Jack Daniel focus of lecture series
Friends of the Fayetteville-Lincoln County Public Library will continue its fall lecture series on Tuesday, Oct. 23, with a panel of local historians discussing Jack Daniel’s whiskey in Lincoln, Moore and Madison counties.
The series will be held from 6:30 to 7:30 p.m. in the Genealogy Room of the Fayetteville-Lincoln County Public Library on North Elk Avenue.
“The panel will consist of representatives from Lincoln and Moore counties in Tennessee and Madison County in Alabama, and will be an open format that encourages questions and discussion from the audience,” said Margaret Nell Fowler, an organizer of the event.
Representing Moore County will be George Stone, current president of the Moore County Historical and Genealogical Society, and Joel Pitts, a descendent of the Motlow family, who’ll bring much to the discussion of the home of Jack Daniel’s Distillery.

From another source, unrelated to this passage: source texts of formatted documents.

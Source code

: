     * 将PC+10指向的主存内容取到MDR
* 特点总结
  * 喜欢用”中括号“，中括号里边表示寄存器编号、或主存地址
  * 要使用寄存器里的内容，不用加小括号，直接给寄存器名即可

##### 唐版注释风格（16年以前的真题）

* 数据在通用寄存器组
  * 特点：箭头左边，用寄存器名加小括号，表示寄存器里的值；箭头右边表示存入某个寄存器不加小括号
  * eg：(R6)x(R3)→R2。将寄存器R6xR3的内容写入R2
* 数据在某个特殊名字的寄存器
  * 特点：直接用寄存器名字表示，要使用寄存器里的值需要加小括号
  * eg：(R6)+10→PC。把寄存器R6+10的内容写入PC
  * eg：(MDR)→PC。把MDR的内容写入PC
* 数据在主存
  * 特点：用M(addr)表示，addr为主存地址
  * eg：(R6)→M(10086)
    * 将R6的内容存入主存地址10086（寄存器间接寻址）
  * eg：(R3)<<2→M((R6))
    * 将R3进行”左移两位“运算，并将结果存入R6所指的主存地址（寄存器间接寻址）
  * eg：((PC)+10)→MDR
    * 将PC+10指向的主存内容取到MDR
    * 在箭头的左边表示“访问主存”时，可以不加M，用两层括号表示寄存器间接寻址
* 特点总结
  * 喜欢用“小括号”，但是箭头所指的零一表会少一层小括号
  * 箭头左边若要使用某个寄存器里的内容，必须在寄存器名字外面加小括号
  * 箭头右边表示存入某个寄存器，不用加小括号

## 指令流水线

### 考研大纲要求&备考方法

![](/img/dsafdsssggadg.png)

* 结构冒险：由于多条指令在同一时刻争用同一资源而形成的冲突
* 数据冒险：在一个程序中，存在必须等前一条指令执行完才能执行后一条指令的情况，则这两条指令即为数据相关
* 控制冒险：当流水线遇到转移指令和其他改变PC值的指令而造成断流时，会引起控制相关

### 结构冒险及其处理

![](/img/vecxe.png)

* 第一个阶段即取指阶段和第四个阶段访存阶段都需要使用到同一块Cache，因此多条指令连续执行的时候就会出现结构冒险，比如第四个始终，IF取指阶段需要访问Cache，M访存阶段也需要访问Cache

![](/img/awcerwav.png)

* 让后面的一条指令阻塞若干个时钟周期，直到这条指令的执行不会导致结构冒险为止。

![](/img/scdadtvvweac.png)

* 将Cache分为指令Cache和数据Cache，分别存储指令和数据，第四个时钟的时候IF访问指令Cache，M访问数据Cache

From Lincoln County, Clarke Waggoner of the Lincoln County Historical Society will provide insight into Lincoln County’s contribution to the Jack Daniel’s legacy.

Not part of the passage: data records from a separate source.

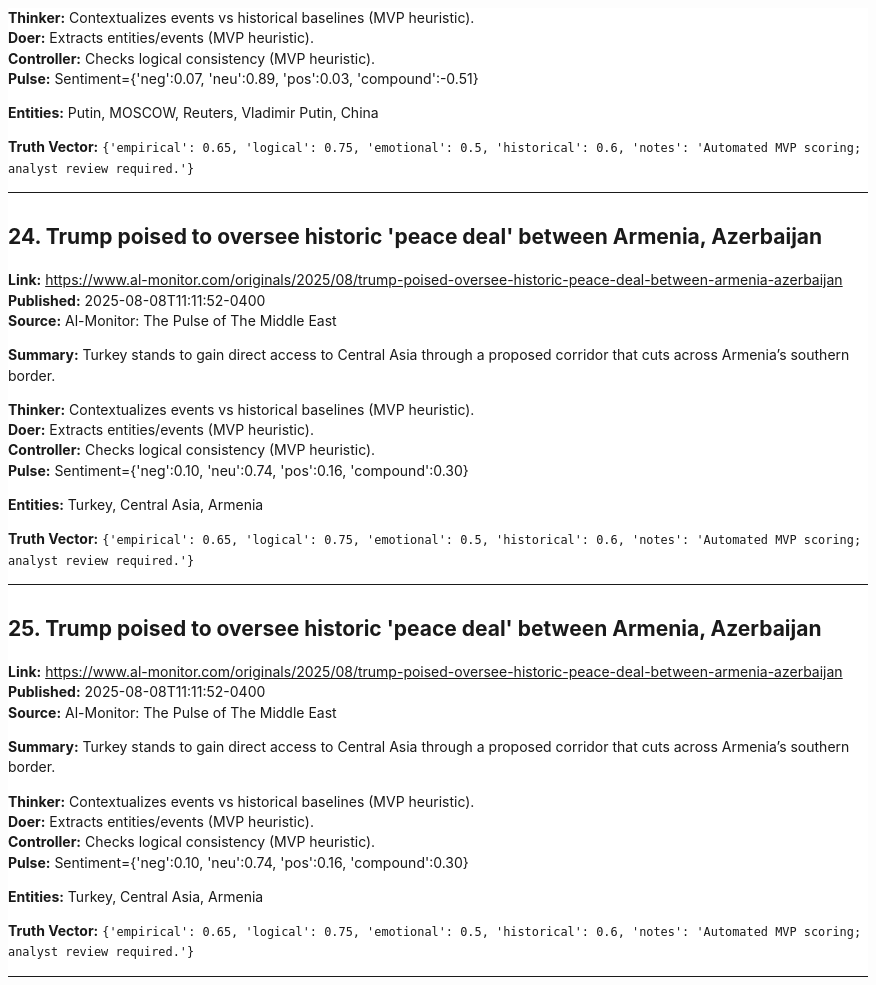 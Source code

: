**Thinker:** Contextualizes events vs historical baselines (MVP heuristic).  
**Doer:** Extracts entities/events (MVP heuristic).  
**Controller:** Checks logical consistency (MVP heuristic).  
**Pulse:** Sentiment={'neg':0.07, 'neu':0.89, 'pos':0.03, 'compound':-0.51}

**Entities:** Putin, MOSCOW, Reuters, Vladimir Putin, China

**Truth Vector:** `{'empirical': 0.65, 'logical': 0.75, 'emotional': 0.5, 'historical': 0.6, 'notes': 'Automated MVP scoring; analyst review required.'}`

---

## 24. Trump poised to oversee historic 'peace deal' between Armenia, Azerbaijan
**Link:** https://www.al-monitor.com/originals/2025/08/trump-poised-oversee-historic-peace-deal-between-armenia-azerbaijan  
**Published:** 2025-08-08T11:11:52-0400  
**Source:** Al-Monitor: The Pulse of The Middle East

**Summary:** Turkey stands to gain direct access to Central Asia through a proposed corridor that cuts across Armenia’s southern border.

**Thinker:** Contextualizes events vs historical baselines (MVP heuristic).  
**Doer:** Extracts entities/events (MVP heuristic).  
**Controller:** Checks logical consistency (MVP heuristic).  
**Pulse:** Sentiment={'neg':0.10, 'neu':0.74, 'pos':0.16, 'compound':0.30}

**Entities:** Turkey, Central Asia, Armenia

**Truth Vector:** `{'empirical': 0.65, 'logical': 0.75, 'emotional': 0.5, 'historical': 0.6, 'notes': 'Automated MVP scoring; analyst review required.'}`

---

## 25. Trump poised to oversee historic 'peace deal' between Armenia, Azerbaijan
**Link:** https://www.al-monitor.com/originals/2025/08/trump-poised-oversee-historic-peace-deal-between-armenia-azerbaijan  
**Published:** 2025-08-08T11:11:52-0400  
**Source:** Al-Monitor: The Pulse of The Middle East

**Summary:** Turkey stands to gain direct access to Central Asia through a proposed corridor that cuts across Armenia’s southern border.

**Thinker:** Contextualizes events vs historical baselines (MVP heuristic).  
**Doer:** Extracts entities/events (MVP heuristic).  
**Controller:** Checks logical consistency (MVP heuristic).  
**Pulse:** Sentiment={'neg':0.10, 'neu':0.74, 'pos':0.16, 'compound':0.30}

**Entities:** Turkey, Central Asia, Armenia

**Truth Vector:** `{'empirical': 0.65, 'logical': 0.75, 'emotional': 0.5, 'historical': 0.6, 'notes': 'Automated MVP scoring; analyst review required.'}`

---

Dr. John Kvach is an assistant professor of history at the University of Alabama in Huntsville and was recently named the city school for Huntsville, Ala., as part of a National Endowment for the Humanities grant. Kvach will provide context and knowledge of 19th century Huntsville and Madison County, Ala., during the time that Mr. Jack transported whiskey there during the Civil War.
“As many people know, Moore County was formed from parts of Lincoln County, which aided in giving Jack Daniel his famous recipe for whiskey known as the Lincoln County Process,” said Fowler. “Although Moore County now possesses the tangible legacy of Jack Daniel and his sour mash whiskey, both Lincoln and Madison counties contribute greatly to the rich history of this local institution.
“This promises to be a wonderfully insightful and enjoyable evening of local history, so please mark your calendars and join us!”